> **Prompt**
Please retype the records below exactly, omitting any images.

> **Task material**

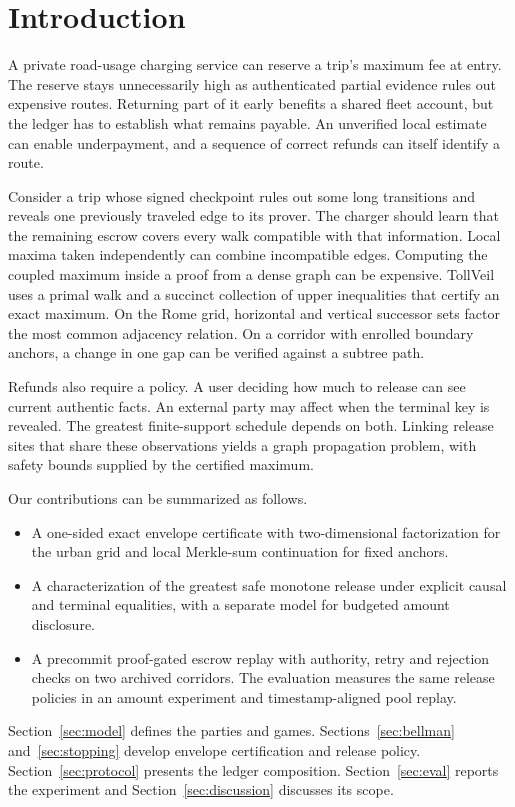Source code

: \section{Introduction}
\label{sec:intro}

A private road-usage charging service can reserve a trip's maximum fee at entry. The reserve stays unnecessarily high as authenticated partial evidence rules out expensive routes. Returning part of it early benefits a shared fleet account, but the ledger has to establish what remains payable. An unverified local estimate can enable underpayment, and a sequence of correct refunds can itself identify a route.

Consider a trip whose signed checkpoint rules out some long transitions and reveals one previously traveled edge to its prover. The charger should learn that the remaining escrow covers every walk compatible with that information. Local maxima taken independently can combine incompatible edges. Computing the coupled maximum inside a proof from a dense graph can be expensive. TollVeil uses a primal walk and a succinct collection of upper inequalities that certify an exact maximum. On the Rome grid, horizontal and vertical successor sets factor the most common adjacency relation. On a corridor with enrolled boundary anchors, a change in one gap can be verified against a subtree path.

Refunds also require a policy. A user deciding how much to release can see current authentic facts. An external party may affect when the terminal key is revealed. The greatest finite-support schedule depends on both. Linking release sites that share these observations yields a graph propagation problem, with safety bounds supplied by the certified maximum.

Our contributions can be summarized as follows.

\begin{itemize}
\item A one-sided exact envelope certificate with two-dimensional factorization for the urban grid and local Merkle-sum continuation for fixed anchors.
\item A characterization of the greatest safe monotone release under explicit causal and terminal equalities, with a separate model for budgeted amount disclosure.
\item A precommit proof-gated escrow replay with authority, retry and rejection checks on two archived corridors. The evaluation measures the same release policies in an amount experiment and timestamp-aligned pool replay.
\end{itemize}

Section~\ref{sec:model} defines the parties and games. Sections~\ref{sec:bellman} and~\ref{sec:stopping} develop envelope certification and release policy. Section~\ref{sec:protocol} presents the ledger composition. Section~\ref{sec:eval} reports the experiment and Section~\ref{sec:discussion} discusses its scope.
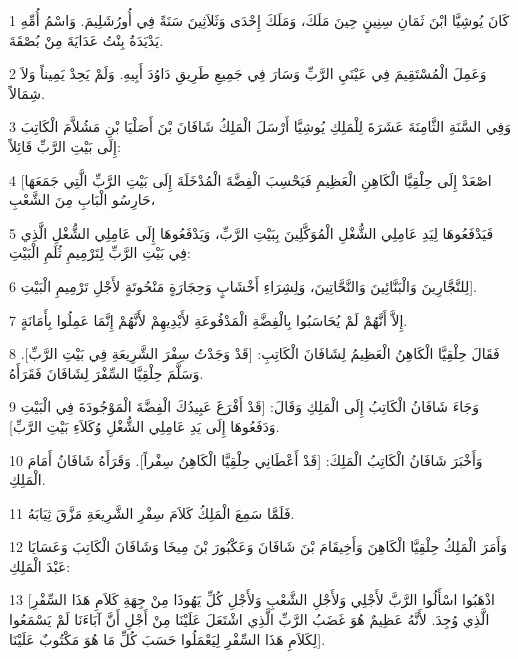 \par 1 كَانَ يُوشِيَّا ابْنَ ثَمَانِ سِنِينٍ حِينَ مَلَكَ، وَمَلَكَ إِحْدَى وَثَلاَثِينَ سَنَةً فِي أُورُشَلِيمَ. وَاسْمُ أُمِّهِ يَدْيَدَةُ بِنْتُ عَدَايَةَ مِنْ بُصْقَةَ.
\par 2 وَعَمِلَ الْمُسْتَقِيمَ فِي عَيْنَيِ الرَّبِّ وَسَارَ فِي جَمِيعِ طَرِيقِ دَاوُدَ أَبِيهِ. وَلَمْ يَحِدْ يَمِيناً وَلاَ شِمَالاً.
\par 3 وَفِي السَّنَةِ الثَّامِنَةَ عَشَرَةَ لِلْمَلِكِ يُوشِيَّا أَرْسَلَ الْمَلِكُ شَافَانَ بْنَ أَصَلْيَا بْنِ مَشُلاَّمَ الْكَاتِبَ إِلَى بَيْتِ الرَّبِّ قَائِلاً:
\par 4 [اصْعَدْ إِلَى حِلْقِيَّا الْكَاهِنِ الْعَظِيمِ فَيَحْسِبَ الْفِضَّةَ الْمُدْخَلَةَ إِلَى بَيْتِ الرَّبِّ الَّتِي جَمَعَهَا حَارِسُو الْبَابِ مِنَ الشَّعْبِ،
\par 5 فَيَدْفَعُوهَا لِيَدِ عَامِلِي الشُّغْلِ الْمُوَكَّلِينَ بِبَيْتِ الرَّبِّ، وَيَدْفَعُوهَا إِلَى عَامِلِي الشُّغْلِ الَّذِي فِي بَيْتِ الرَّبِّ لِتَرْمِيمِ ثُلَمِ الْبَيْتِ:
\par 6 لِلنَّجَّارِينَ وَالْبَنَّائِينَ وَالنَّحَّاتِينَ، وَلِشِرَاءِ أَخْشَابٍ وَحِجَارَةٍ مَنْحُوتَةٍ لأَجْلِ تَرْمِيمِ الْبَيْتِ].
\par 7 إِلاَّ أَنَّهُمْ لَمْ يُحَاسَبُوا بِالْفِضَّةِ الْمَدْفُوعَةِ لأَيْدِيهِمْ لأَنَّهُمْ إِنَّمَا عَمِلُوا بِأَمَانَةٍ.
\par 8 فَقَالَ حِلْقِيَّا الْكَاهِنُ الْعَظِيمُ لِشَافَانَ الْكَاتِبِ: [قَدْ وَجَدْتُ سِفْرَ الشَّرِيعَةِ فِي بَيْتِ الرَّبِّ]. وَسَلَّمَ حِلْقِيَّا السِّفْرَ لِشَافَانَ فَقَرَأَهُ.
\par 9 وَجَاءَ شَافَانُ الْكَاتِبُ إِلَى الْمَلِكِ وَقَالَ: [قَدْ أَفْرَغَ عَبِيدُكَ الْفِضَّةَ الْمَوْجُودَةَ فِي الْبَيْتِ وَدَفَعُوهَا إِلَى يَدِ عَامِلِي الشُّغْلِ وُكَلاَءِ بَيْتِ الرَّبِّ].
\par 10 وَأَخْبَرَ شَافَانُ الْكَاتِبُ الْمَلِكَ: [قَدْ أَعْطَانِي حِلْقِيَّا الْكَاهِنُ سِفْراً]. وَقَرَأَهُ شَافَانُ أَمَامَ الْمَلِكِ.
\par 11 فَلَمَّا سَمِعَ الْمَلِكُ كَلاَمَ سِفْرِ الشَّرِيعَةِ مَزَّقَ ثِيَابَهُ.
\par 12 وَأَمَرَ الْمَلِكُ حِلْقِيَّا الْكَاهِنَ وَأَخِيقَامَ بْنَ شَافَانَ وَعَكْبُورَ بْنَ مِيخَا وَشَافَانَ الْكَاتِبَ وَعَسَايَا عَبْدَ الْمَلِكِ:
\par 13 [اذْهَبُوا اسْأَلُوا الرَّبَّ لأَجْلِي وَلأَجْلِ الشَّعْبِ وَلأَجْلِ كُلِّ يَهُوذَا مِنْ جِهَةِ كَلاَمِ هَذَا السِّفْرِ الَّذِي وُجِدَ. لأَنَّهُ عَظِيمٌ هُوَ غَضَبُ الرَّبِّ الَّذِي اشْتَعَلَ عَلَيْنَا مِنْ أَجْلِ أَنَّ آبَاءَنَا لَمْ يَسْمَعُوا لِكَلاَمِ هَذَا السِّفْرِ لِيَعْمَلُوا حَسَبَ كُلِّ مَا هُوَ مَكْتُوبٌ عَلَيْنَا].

> **Written solution**
Source code

: \section{Introduction}
\label{sec:intro}

A private road-usage charging service can reserve a trip's maximum fee at entry. The reserve stays unnecessarily high as authenticated partial evidence rules out expensive routes. Returning part of it early benefits a shared fleet account, but the ledger has to establish what remains payable. An unverified local estimate can enable underpayment, and a sequence of correct refunds can itself identify a route.

Consider a trip whose signed checkpoint rules out some long transitions and reveals one previously traveled edge to its prover. The charger should learn that the remaining escrow covers every walk compatible with that information. Local maxima taken independently can combine incompatible edges. Computing the coupled maximum inside a proof from a dense graph can be expensive. TollVeil uses a primal walk and a succinct collection of upper inequalities that certify an exact maximum. On the Rome grid, horizontal and vertical successor sets factor the most common adjacency relation. On a corridor with enrolled boundary anchors, a change in one gap can be verified against a subtree path.

Refunds also require a policy. A user deciding how much to release can see current authentic facts. An external party may affect when the terminal key is revealed. The greatest finite-support schedule depends on both. Linking release sites that share these observations yields a graph propagation problem, with safety bounds supplied by the certified maximum.

Our contributions can be summarized as follows.

\begin{itemize}
\item A one-sided exact envelope certificate with two-dimensional factorization for the urban grid and local Merkle-sum continuation for fixed anchors.
\item A characterization of the greatest safe monotone release under explicit causal and terminal equalities, with a separate model for budgeted amount disclosure.
\item A precommit proof-gated escrow replay with authority, retry and rejection checks on two archived corridors. The evaluation measures the same release policies in an amount experiment and timestamp-aligned pool replay.
\end{itemize}

Section~\ref{sec:model} defines the parties and games. Sections~\ref{sec:bellman} and~\ref{sec:stopping} develop envelope certification and release policy. Section~\ref{sec:protocol} presents the ledger composition. Section~\ref{sec:eval} reports the experiment and Section~\ref{sec:discussion} discusses its scope.
 \par 1 كَانَ يُوشِيَّا ابْنَ ثَمَانِ سِنِينٍ حِينَ مَلَكَ، وَمَلَكَ إِحْدَى وَثَلاَثِينَ سَنَةً فِي أُورُشَلِيمَ. وَاسْمُ أُمِّهِ يَدْيَدَةُ بِنْتُ عَدَايَةَ مِنْ بُصْقَةَ.
\par 2 وَعَمِلَ الْمُسْتَقِيمَ فِي عَيْنَيِ الرَّبِّ وَسَارَ فِي جَمِيعِ طَرِيقِ دَاوُدَ أَبِيهِ. وَلَمْ يَحِدْ يَمِيناً وَلاَ شِمَالاً.
\par 3 وَفِي السَّنَةِ الثَّامِنَةَ عَشَرَةَ لِلْمَلِكِ يُوشِيَّا أَرْسَلَ الْمَلِكُ شَافَانَ بْنَ أَصَلْيَا بْنِ مَشُلاَّمَ الْكَاتِبَ إِلَى بَيْتِ الرَّبِّ قَائِلاً:
\par 4 [اصْعَدْ إِلَى حِلْقِيَّا الْكَاهِنِ الْعَظِيمِ فَيَحْسِبَ الْفِضَّةَ الْمُدْخَلَةَ إِلَى بَيْتِ الرَّبِّ الَّتِي جَمَعَهَا حَارِسُو الْبَابِ مِنَ الشَّعْبِ،
\par 5 فَيَدْفَعُوهَا لِيَدِ عَامِلِي الشُّغْلِ الْمُوَكَّلِينَ بِبَيْتِ الرَّبِّ، وَيَدْفَعُوهَا إِلَى عَامِلِي الشُّغْلِ الَّذِي فِي بَيْتِ الرَّبِّ لِتَرْمِيمِ ثُلَمِ الْبَيْتِ:
\par 6 لِلنَّجَّارِينَ وَالْبَنَّائِينَ وَالنَّحَّاتِينَ، وَلِشِرَاءِ أَخْشَابٍ وَحِجَارَةٍ مَنْحُوتَةٍ لأَجْلِ تَرْمِيمِ الْبَيْتِ].
\par 7 إِلاَّ أَنَّهُمْ لَمْ يُحَاسَبُوا بِالْفِضَّةِ الْمَدْفُوعَةِ لأَيْدِيهِمْ لأَنَّهُمْ إِنَّمَا عَمِلُوا بِأَمَانَةٍ.
\par 8 فَقَالَ حِلْقِيَّا الْكَاهِنُ الْعَظِيمُ لِشَافَانَ الْكَاتِبِ: [قَدْ وَجَدْتُ سِفْرَ الشَّرِيعَةِ فِي بَيْتِ الرَّبِّ]. وَسَلَّمَ حِلْقِيَّا السِّفْرَ لِشَافَانَ فَقَرَأَهُ.
\par 9 وَجَاءَ شَافَانُ الْكَاتِبُ إِلَى الْمَلِكِ وَقَالَ: [قَدْ أَفْرَغَ عَبِيدُكَ الْفِضَّةَ الْمَوْجُودَةَ فِي الْبَيْتِ وَدَفَعُوهَا إِلَى يَدِ عَامِلِي الشُّغْلِ وُكَلاَءِ بَيْتِ الرَّبِّ].
\par 10 وَأَخْبَرَ شَافَانُ الْكَاتِبُ الْمَلِكَ: [قَدْ أَعْطَانِي حِلْقِيَّا الْكَاهِنُ سِفْراً]. وَقَرَأَهُ شَافَانُ أَمَامَ الْمَلِكِ.
\par 11 فَلَمَّا سَمِعَ الْمَلِكُ كَلاَمَ سِفْرِ الشَّرِيعَةِ مَزَّقَ ثِيَابَهُ.
\par 12 وَأَمَرَ الْمَلِكُ حِلْقِيَّا الْكَاهِنَ وَأَخِيقَامَ بْنَ شَافَانَ وَعَكْبُورَ بْنَ مِيخَا وَشَافَانَ الْكَاتِبَ وَعَسَايَا عَبْدَ الْمَلِكِ:
\par 13 [اذْهَبُوا اسْأَلُوا الرَّبَّ لأَجْلِي وَلأَجْلِ الشَّعْبِ وَلأَجْلِ كُلِّ يَهُوذَا مِنْ جِهَةِ كَلاَمِ هَذَا السِّفْرِ الَّذِي وُجِدَ. لأَنَّهُ عَظِيمٌ هُوَ غَضَبُ الرَّبِّ الَّذِي اشْتَعَلَ عَلَيْنَا مِنْ أَجْلِ أَنَّ آبَاءَنَا لَمْ يَسْمَعُوا لِكَلاَمِ هَذَا السِّفْرِ لِيَعْمَلُوا حَسَبَ كُلِّ مَا هُوَ مَكْتُوبٌ عَلَيْنَا].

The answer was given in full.